- Opening Delimiter -
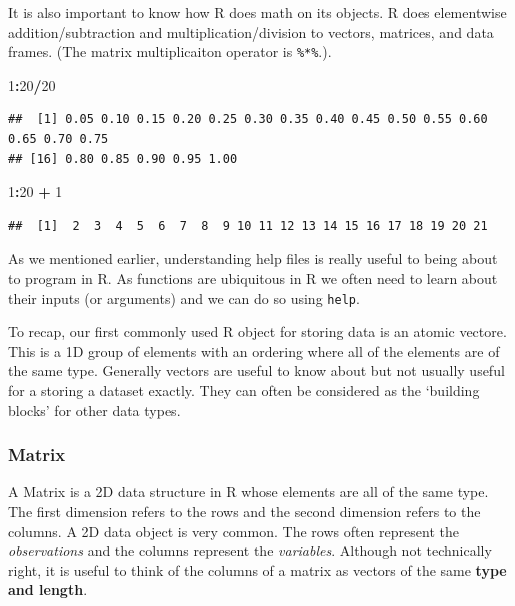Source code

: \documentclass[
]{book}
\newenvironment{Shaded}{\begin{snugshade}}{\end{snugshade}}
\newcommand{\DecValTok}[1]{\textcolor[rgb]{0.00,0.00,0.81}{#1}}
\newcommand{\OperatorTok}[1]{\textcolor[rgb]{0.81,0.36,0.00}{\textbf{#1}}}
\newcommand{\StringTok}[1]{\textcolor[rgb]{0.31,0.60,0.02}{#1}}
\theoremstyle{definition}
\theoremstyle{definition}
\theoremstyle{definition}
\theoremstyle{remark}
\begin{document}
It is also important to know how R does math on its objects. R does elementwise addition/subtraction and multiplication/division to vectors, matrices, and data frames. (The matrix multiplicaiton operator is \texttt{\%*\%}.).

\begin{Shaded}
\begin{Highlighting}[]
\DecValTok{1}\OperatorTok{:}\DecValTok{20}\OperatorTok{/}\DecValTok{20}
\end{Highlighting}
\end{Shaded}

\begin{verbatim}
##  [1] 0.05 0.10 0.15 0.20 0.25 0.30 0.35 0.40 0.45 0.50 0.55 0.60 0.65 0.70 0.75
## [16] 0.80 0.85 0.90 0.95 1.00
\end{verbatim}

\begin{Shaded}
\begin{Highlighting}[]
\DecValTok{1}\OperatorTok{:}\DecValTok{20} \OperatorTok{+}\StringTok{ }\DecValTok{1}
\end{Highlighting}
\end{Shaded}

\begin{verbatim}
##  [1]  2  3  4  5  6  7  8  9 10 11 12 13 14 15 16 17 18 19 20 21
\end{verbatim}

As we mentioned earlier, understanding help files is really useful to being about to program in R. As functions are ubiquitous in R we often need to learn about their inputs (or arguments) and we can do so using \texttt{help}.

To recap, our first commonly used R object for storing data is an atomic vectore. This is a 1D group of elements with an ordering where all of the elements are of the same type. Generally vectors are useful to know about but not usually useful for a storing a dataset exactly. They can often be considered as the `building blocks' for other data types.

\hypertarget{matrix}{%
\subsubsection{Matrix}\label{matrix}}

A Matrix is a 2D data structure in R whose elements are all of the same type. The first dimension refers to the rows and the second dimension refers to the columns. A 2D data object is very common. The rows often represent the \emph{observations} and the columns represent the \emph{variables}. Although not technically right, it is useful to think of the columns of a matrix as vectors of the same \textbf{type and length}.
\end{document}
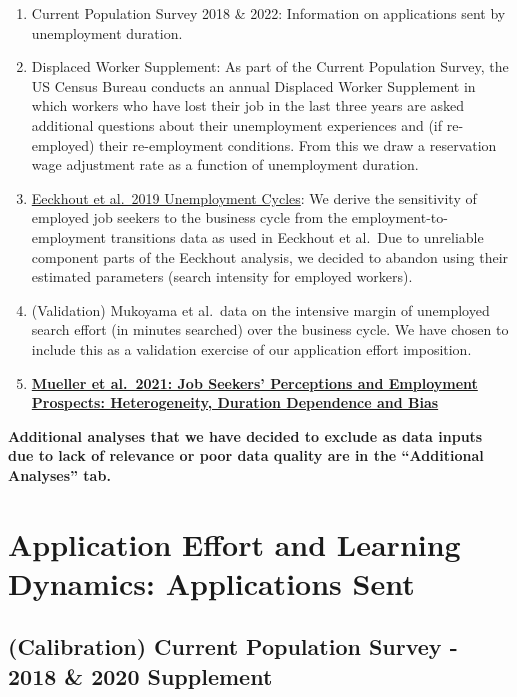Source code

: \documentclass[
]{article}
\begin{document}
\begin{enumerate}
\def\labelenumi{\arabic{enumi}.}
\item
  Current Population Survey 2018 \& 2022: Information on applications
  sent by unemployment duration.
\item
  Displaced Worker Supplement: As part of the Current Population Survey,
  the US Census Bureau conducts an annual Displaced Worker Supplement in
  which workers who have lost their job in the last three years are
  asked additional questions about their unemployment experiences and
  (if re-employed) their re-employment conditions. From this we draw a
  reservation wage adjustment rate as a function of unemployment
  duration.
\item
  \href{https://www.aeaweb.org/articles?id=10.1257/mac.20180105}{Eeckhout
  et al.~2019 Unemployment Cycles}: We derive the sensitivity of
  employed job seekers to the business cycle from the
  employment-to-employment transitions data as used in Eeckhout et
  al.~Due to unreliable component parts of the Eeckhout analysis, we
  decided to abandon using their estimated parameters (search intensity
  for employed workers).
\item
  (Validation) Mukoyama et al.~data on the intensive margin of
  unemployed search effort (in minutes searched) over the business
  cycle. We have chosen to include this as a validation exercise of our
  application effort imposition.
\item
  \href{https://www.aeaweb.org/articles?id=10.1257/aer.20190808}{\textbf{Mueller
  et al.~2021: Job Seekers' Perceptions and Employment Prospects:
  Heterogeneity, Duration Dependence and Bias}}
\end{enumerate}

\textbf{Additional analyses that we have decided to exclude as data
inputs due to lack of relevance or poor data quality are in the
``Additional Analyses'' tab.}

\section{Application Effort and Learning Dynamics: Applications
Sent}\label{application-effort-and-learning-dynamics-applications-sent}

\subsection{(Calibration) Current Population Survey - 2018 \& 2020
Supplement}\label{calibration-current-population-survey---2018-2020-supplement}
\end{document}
- Closing Delimiter -
▶ [How to complete this task] A single number is expected: the count of lines in the entries that carry the string "Supplement".

▶ [Answer to the problem] 3